Most of all, this morning, I am speaking to our First Principle, “The inherent worth and dignity of every person,” The Principles of Unitarian Universalism are a statement of human rights, and it is not surprising that it should begin with the basic affirmation of human rights: the inherent dignity of each human being.
As we talk with one another, we are called to respect, to honor the inherent worth and dignity of each other. What else can it mean when we speak of “Acceptance of one another?”
Our story of the children this morning about the beautiful tiger is about this. The man disrespects the tiger’s worth. He seeks to bend the tiger to his own use. He lies to it and tells the great cat it is not beautiful. He holds up a faulty mirror to the animal and says it is weak and powerful.

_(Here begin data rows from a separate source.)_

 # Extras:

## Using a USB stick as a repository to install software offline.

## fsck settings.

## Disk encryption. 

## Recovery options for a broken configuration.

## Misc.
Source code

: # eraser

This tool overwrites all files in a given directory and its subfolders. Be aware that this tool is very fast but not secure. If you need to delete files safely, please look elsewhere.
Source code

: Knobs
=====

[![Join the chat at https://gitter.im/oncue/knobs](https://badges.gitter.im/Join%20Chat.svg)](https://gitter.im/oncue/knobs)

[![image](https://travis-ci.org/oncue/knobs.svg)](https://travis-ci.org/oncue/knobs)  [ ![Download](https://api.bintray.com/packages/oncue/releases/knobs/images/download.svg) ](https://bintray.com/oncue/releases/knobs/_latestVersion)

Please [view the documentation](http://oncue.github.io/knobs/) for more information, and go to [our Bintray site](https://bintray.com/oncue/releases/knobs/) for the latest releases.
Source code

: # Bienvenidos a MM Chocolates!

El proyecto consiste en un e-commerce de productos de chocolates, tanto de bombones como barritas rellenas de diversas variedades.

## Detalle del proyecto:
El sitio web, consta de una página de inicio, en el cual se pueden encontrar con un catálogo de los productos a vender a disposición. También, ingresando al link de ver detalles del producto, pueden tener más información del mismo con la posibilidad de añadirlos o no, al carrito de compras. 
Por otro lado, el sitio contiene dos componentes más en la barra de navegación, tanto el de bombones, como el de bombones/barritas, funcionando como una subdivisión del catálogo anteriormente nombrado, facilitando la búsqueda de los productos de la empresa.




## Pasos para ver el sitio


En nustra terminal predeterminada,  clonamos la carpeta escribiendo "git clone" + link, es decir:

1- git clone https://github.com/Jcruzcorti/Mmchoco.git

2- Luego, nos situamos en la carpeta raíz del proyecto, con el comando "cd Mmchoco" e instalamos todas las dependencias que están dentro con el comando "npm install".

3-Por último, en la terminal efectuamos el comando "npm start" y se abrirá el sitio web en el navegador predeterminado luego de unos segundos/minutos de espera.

The story is a variation of the Hans Christian Anderson story about the Ugly Duckling. The ducklings see the young chick is not like them. It is, therefore, ugly. It is when another swan comes along and identifies with the now grown chick, that the ugly duckling recognizes its own true identity, beauty and power.
In our story this morning, it is not another tiger which identifies with and respects the tiger, but a lion. A good Unitarian Universalist story because it suggests that we do not have to be the same as another in order to respect them, identify with them.
Our own experience tells us, just as these stories suggest, that respect for others, acceptance of others is not automatic. If fact, the more alike we are, the more difficult it can be to respect another person. How about driving to church? What about all those other people on the road? Were they kind, thoughtful, courteous people who were on the road with you? Were you kind, thoughtful, courteous? Most of the time as I drive here from Northside, I get upset with at least a few drivers. In my own mind – if not their’s – they do not respect me. They tailgate, try to push me to go faster. I’m sure I bug some of them. Respecting others is not always easy, not automatic. We wouldn’t be talking about it if were.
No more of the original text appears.